Depending on your request, you may also need:

Access-Control-Allow-Methods: GET, POST, PUT
Access-Control-Allow-Headers: Authorization, Content-Type

Common reasons the preflight fails:

ProblemSymptom
Missing Access-Control-Allow-OriginHeader not present in response
Origin mismatchhttp:// vs https://, wrong port
Backend not handling OPTIONSReturns 404 or 405 for OPTIONS
Custom header not whitelistedAuthorization not in Access-Control-Allow-Headers
Using * with credentialsBrowser rejects wildcard when cookies are involved

Step 3: Send the Actual Target Request

Once the preflight looks good (or if you're dealing with a simple request), send the actual request and check its response headers too.

This is important: the browser checks Access-Control-Allow-Origin on the actual response as well — not just the preflight.

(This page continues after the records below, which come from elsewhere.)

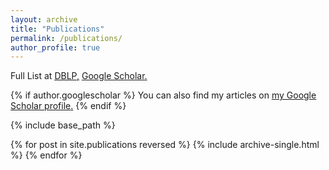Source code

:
 ```yaml
---
layout: archive
title: "Publications"
permalink: /publications/
author_profile: true
---
```


Full List at <u><a href="https://dblp.uni-trier.de/pers/v/Vatsavai:Ranga_Raju.html">DBLP</a>,</u> <u><a href="https://scholar.google.com/citations?user=y-JsL4kAAAAJ&hl=en">Google Scholar</a>.</u>

{% if author.googlescholar %}
  You can also find my articles on <u><a href="{{author.googlescholar}}">my Google Scholar profile</a>.</u>
{% endif %}

{% include base_path %}

{% for post in site.publications reversed %}
  {% include archive-single.html %}
{% endfor %}
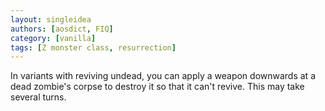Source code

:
 ```yaml
---
layout: singleidea
authors: [aosdict, FIQ]
category: [vanilla]
tags: [Z monster class, resurrection]
---
```

In variants with reviving undead, you can apply a weapon downwards at a dead zombie's corpse to destroy it so that it can't revive. This may take several turns.
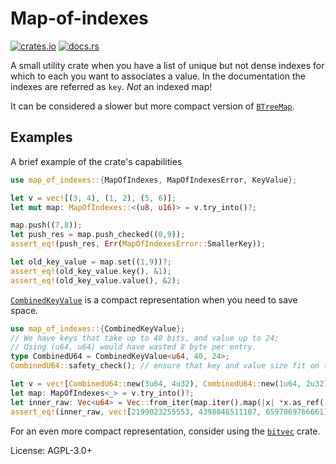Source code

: # Map-of-indexes

[![crates.io](https://img.shields.io/crates/v/map-of-indexes.svg)](https://crates.io/crates/map-of-indexes)
[![docs.rs](https://docs.rs/map-of-indexes/badge.svg)](https://docs.rs/map-of-indexes)

A small utility crate when you have a list of unique but not dense indexes for which to each you want to associates a value.
In the documentation the indexes are referred as `key`. *Not* an indexed map!

It can be considered a slower but more compact version of [`BTreeMap`](std::collections::BTreeMap).
## Examples
A brief example of the crate's capabilities
```rust
use map_of_indexes::{MapOfIndexes, MapOfIndexesError, KeyValue};

let v = vec![(3, 4), (1, 2), (5, 6)];
let mut map: MapOfIndexes::<(u8, u16)> = v.try_into()?;

map.push((7,8));
let push_res = map.push_checked((0,9));
assert_eq!(push_res, Err(MapOfIndexesError::SmallerKey));

let old_key_value = map.set((1,9))?;
assert_eq!(old_key_value.key(), &1);
assert_eq!(old_key_value.value(), &2);
```
[`CombinedKeyValue`](crate::CombinedKeyValue) is a compact representation when you need to save space.
```rust
use map_of_indexes::{CombinedKeyValue};
// We have keys that take up to 40 bits, and value up to 24;
// Using (u64, u64) would have wasted 8 byte per entry.
type CombinedU64 = CombinedKeyValue<u64, 40, 24>;
CombinedU64::safety_check(); // ensure that key and value size fit on the unsigned integer.

let v = vec![CombinedU64::new(3u64, 4u32), CombinedU64::new(1u64, 2u32), CombinedU64::new(5u64, 6u32)];
let map: MapOfIndexes<_> = v.try_into()?;
let inner_raw: Vec<u64> = Vec::from_iter(map.iter().map(|x| *x.as_ref()));
assert_eq!(inner_raw, vec![2199023255553, 4398046511107, 6597069766661]);
```
For an even more compact representation, consider using the [`bitvec`](https://docs.rs/bitvec/latest/bitvec/index.html) crate.

License: AGPL-3.0+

Both must return the correct header.

You can do this with curl:

curl https://api.example.com/users \
  -H "Origin: http://localhost:3000" \
  -H "Authorization: Bearer your-token" \
  -v

Or in PostPilot, build out the full request with your real headers and inspect the response. Look for the same Access-Control-Allow-Origin header you confirmed in Step 2.

If the actual response is missing it — that's your bug. The preflight can pass and the real request can still be blocked.

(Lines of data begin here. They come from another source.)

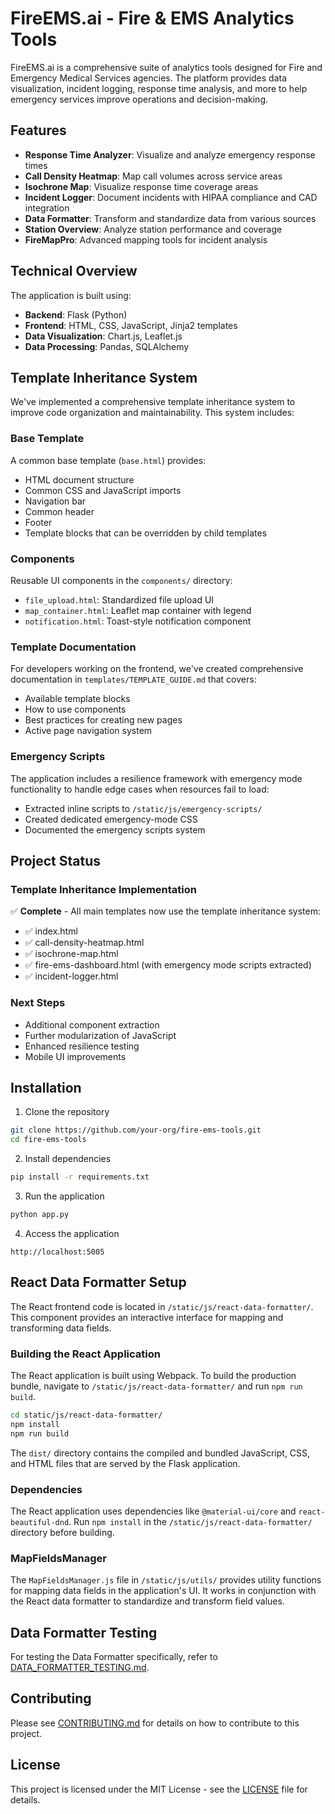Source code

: # FireEMS.ai - Fire & EMS Analytics Tools

FireEMS.ai is a comprehensive suite of analytics tools designed for Fire and Emergency Medical Services agencies. The platform provides data visualization, incident logging, response time analysis, and more to help emergency services improve operations and decision-making.

## Features

- **Response Time Analyzer**: Visualize and analyze emergency response times
- **Call Density Heatmap**: Map call volumes across service areas
- **Isochrone Map**: Visualize response time coverage areas 
- **Incident Logger**: Document incidents with HIPAA compliance and CAD integration
- **Data Formatter**: Transform and standardize data from various sources
- **Station Overview**: Analyze station performance and coverage
- **FireMapPro**: Advanced mapping tools for incident analysis

## Technical Overview

The application is built using:

- **Backend**: Flask (Python)
- **Frontend**: HTML, CSS, JavaScript, Jinja2 templates
- **Data Visualization**: Chart.js, Leaflet.js
- **Data Processing**: Pandas, SQLAlchemy

## Template Inheritance System

We've implemented a comprehensive template inheritance system to improve code organization and maintainability. This system includes:

### Base Template

A common base template (`base.html`) provides:
- HTML document structure
- Common CSS and JavaScript imports
- Navigation bar
- Common header
- Footer
- Template blocks that can be overridden by child templates

### Components

Reusable UI components in the `components/` directory:
- `file_upload.html`: Standardized file upload UI
- `map_container.html`: Leaflet map container with legend
- `notification.html`: Toast-style notification component

### Template Documentation

For developers working on the frontend, we've created comprehensive documentation in `templates/TEMPLATE_GUIDE.md` that covers:
- Available template blocks
- How to use components
- Best practices for creating new pages
- Active page navigation system

### Emergency Scripts

The application includes a resilience framework with emergency mode functionality to handle edge cases when resources fail to load:
- Extracted inline scripts to `/static/js/emergency-scripts/`
- Created dedicated emergency-mode CSS
- Documented the emergency scripts system

## Project Status

### Template Inheritance Implementation

✅ **Complete** - All main templates now use the template inheritance system:
- ✅ index.html
- ✅ call-density-heatmap.html
- ✅ isochrone-map.html
- ✅ fire-ems-dashboard.html (with emergency mode scripts extracted)
- ✅ incident-logger.html

### Next Steps

- Additional component extraction
- Further modularization of JavaScript
- Enhanced resilience testing
- Mobile UI improvements

## Installation

1. Clone the repository
```bash
git clone https://github.com/your-org/fire-ems-tools.git
cd fire-ems-tools
```

2. Install dependencies
```bash
pip install -r requirements.txt
```

3. Run the application
```bash
python app.py
```

4. Access the application
```
http://localhost:5005
```

## React Data Formatter Setup

The React frontend code is located in `/static/js/react-data-formatter/`. This component provides an interactive interface for mapping and transforming data fields.

### Building the React Application

The React application is built using Webpack. To build the production bundle, navigate to `/static/js/react-data-formatter/` and run `npm run build`.

```bash
cd static/js/react-data-formatter/
npm install
npm run build
```

The `dist/` directory contains the compiled and bundled JavaScript, CSS, and HTML files that are served by the Flask application.

### Dependencies

The React application uses dependencies like `@material-ui/core` and `react-beautiful-dnd`. Run `npm install` in the `/static/js/react-data-formatter/` directory before building.

### MapFieldsManager

The `MapFieldsManager.js` file in `/static/js/utils/` provides utility functions for mapping data fields in the application's UI. It works in conjunction with the React data formatter to standardize and transform field values.

## Data Formatter Testing

For testing the Data Formatter specifically, refer to [DATA_FORMATTER_TESTING.md](DATA_FORMATTER_TESTING.md).

## Contributing

Please see [CONTRIBUTING.md](CONTRIBUTING.md) for details on how to contribute to this project.

## License

This project is licensed under the MIT License - see the [LICENSE](LICENSE) file for details.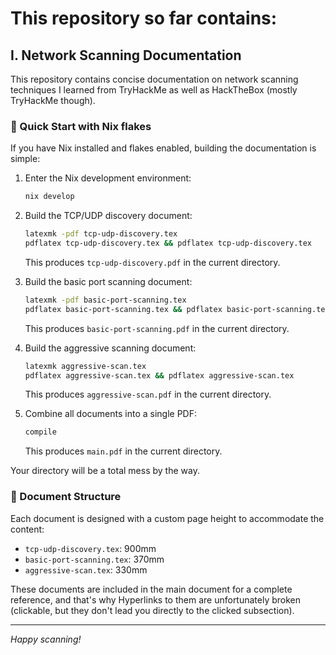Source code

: # This repository so far contains:

## I. Network Scanning Documentation

This repository contains concise documentation on network scanning techniques I learned from TryHackMe as well as HackTheBox (mostly TryHackMe though).

### 🚀 Quick Start with Nix flakes

If you have Nix installed and flakes enabled, building the documentation is simple:

1. Enter the Nix development environment:
   ```bash
   nix develop
   ```

2. Build the TCP/UDP discovery document:
   ```bash
   latexmk -pdf tcp-udp-discovery.tex
   pdflatex tcp-udp-discovery.tex && pdflatex tcp-udp-discovery.tex
   ```
   This produces `tcp-udp-discovery.pdf` in the current directory.

3. Build the basic port scanning document:
   ```bash
   latexmk -pdf basic-port-scanning.tex
   pdflatex basic-port-scanning.tex && pdflatex basic-port-scanning.tex
   ```
   This produces `basic-port-scanning.pdf` in the current directory.

4. Build the aggressive scanning document:
   ```bash
   latexmk aggressive-scan.tex
   pdflatex aggressive-scan.tex && pdflatex aggressive-scan.tex
   ```
   This produces `aggressive-scan.pdf` in the current directory.

5. Combine all documents into a single PDF:
   ```bash
   compile
   ```
   This produces `main.pdf` in the current directory.

Your directory will be a total mess by the way.

### 📖 Document Structure

Each document is designed with a custom page height to accommodate the content:
- `tcp-udp-discovery.tex`: 900mm
- `basic-port-scanning.tex`: 370mm 
- `aggressive-scan.tex`: 330mm

These documents are included in the main document for a complete reference, and that's why Hyperlinks to them are unfortunately broken (clickable, but they don't lead you directly to the clicked subsection).

---

*Happy scanning!*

Configuring CORS in Your Backend

Once you've confirmed what's missing, here's how to add it.

Quarkus

quarkus.http.cors=true
quarkus.http.cors.origins=http://localhost:3000
quarkus.http.cors.methods=GET,POST,PUT,DELETE
quarkus.http.cors.headers=Authorization,Content-Type

Spring Boot

Per-endpoint with annotation:

@CrossOrigin(origins = "http://localhost:3000")
@GetMapping("/users")
public List<User> getUsers() { ... }

Global configuration:

@Configuration
public class WebConfig implements WebMvcConfigurer {
    @Override
    public void addCorsMappings(CorsRegistry registry) {
        registry.addMapping("/**")
            .allowedOrigins("http://localhost:3000")
            .allowedMethods("GET", "POST", "PUT", "DELETE")
            .allowedHeaders("*");
    }
}

Express (Node.js)

const cors = require('cors');

app.use(cors({
  origin: 'http://localhost:3000',
  methods: ['GET', 'POST', 'PUT', 'DELETE'],
  allowedHeaders: ['Authorization', 'Content-Type'],
}));

Mental Model Recap

When something breaks, run through this checklist in your head:

  1. SOP is the default — browsers block cross-origin response access unless told otherwise
  2. CORS is the opt-in — your server adds headers to grant permission
  3. Non-simple requests have a preflight — OPTIONS runs first, and must succeed before the real request is sent
  4. Both responses need CORS headers — preflight response and actual response
  5. API clients bypass this entirely — no browser, no SOP, no CORS checks

"CORS doesn't block — your browser does. CORS is how your server tells the browser to stand down."

Conclusion

The next time you see that CORS error, don't reach for a Chrome extension to disable CORS checks. Instead:

  1. Check if it's a simple or non-simple request
  2. For non-simple requests, manually fire the OPTIONS preflight and read the response
  3. Confirm Access-Control-Allow-Origin appears on both the preflight and actual response
  4. Fix the missing headers on your backend

CORS errors are predictable once you understand the model. The browser is doing exactly what it's supposed to do — your job is to configure the server to grant permission explicitly.

Tools like PostPilot make this faster: send the OPTIONS request, inspect the headers visually, confirm the actual request also returns the right headers — all without leaving your browser.

Once it clicks, CORS stops feeling like a random wall and starts feeling like a system you're in control of.